From the fields to the stage
June 4, 2014When Phoeun Srey Pov begins to sing, the palms of her hands come together in the traditional Cambodian som pas position. She closes her eyes slightly and seems to go inside herself, or perhaps somewhere else entirely. The room is flooded with a slow, meandering melody-sung poetry-that is as haunting as it is beautiful.
Srey Pov, 24, is one of Cambodia's leading, and youngest, singers of smot, a centuries-old art form that is central to the country's Theravada Buddhism. Smot chants tell of the Buddha's life or teach religious principles. It's a demanding art form, requiring precise technique and whose texts are in the Pali language or use Khmer words not often found in everyday speech.
"Not many people can do it, just some masters and they are old now," Srey Pov says.
"I have only found five or six masters who can chant smot well. For the young like me, [there are] not many. That's why I've become famous," she adds, laughing.
While she insists she's only joking, there's more than a little truth to her claim to celebrity. This young woman who grew up in a poor, provincial family of rice farmers now co-hosts a weekly television show on one of Cambodia's leading channels, performs nearly daily at ceremonies at various pagodas, and has toured extensively abroad, visiting Australia, India, Nepal and Taiwan, She has performed during five trips to the United States, once with the Houston Grand Opera.
Then, five months ago with proceeds from her performances and help from a sponsor in the US, Srey Pov opened up a gleaming store selling products used in Buddhist ceremonies. Through sales and her performance fees, she now supports her two parents and young brother and sister, who have come to live with her in Phnom Penh.
An audition, a new life
But in 2004, when she was 13, Srey Pov was living with her rice-farming family in Kampong Speu, a province west of the capital. While her parents and four siblings always had a roof over their heads and enough to eat, life was hard. Most teenagers left school at 15 or 16 to go to work in the fields or toil in nearby garment factories. Srey Pov didn't think her life would be much different.

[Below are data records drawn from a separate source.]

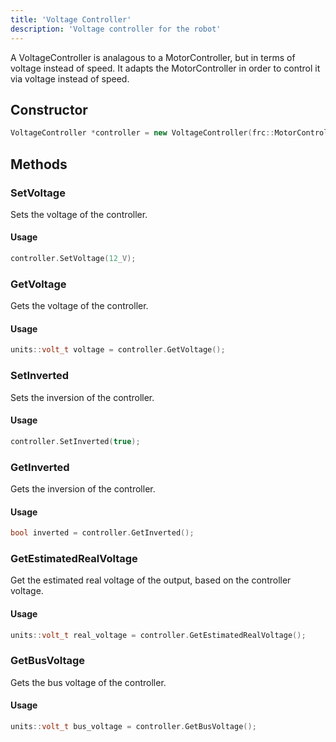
 ```yaml
---
title: 'Voltage Controller'
description: 'Voltage controller for the robot'
---
```

A VoltageController is analagous to a MotorController, but in terms of voltage instead of speed. It adapts the MotorController in order to control it via voltage instead of speed.

## Constructor
```cpp
VoltageController *controller = new VoltageController(frc::MotorController &motorController);
```

## Methods
### SetVoltage
Sets the voltage of the controller.

#### Usage
```cpp
controller.SetVoltage(12_V);
```

### GetVoltage
Gets the voltage of the controller.

#### Usage
```cpp
units::volt_t voltage = controller.GetVoltage();
```

### SetInverted
Sets the inversion of the controller.

#### Usage
```cpp
controller.SetInverted(true);
```

### GetInverted
Gets the inversion of the controller.

#### Usage
```cpp
bool inverted = controller.GetInverted();
```

### GetEstimatedRealVoltage
Get the estimated real voltage of the output, based on the controller voltage.

#### Usage
```cpp
units::volt_t real_voltage = controller.GetEstimatedRealVoltage();
```

### GetBusVoltage
Gets the bus voltage of the controller.

#### Usage
```cpp
units::volt_t bus_voltage = controller.GetBusVoltage();
``` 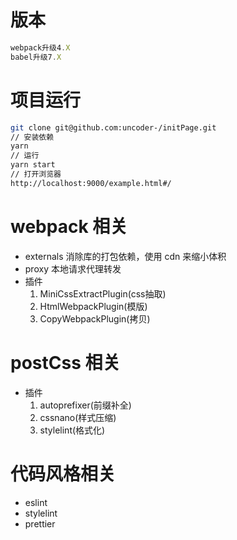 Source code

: # 版本

```js
webpack升级4.X
babel升级7.X
```

# 项目运行

```bash
git clone git@github.com:uncoder-/initPage.git
// 安装依赖
yarn
// 运行
yarn start
// 打开浏览器
http://localhost:9000/example.html#/
```

# webpack 相关

* externals 消除库的打包依赖，使用 cdn 来缩小体积
* proxy 本地请求代理转发
* 插件
    1. MiniCssExtractPlugin(css抽取)
    2. HtmlWebpackPlugin(模版)
    3. CopyWebpackPlugin(拷贝)

# postCss 相关

* 插件
    1. autoprefixer(前缀补全)
    2. cssnano(样式压缩)
    3. stylelint(格式化)

# 代码风格相关

* eslint
* stylelint
* prettier
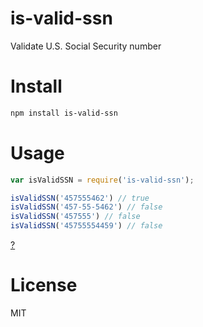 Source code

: # is-valid-ssn

Validate U.S. Social Security number

# Install

```bash
npm install is-valid-ssn
```

# Usage

```javascript
var isValidSSN = require('is-valid-ssn');

isValidSSN('457555462') // true
isValidSSN('457-55-5462') // false
isValidSSN('457555') // false
isValidSSN('45755554459') // false
```

[?](http://www.urbandictionary.com/define.php?term=457-55-5462)

# License

MIT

But one day she heard about a group planning to visit a nearby school to audition people who could sing. The group, Cambodian Living Arts, was looking for young people who were interested in learning smot, an art form firmly on the endangered species list; its few remaining practitioners were becoming alarmingly old. Cambodia Living Arts regularly scours the country looking for young people interested in traditional performing arts and gives them the opportunity to study with older masters, aiming to repair the nation's cultural heritage that had been crippled during the 1975-79 Khmer Rouge era.
"We often identify those groups and set up a class within the community," said Phloeun Prim, executive director at Cambodian Living Arts. "[Masters] then are able to provide training to the next generation."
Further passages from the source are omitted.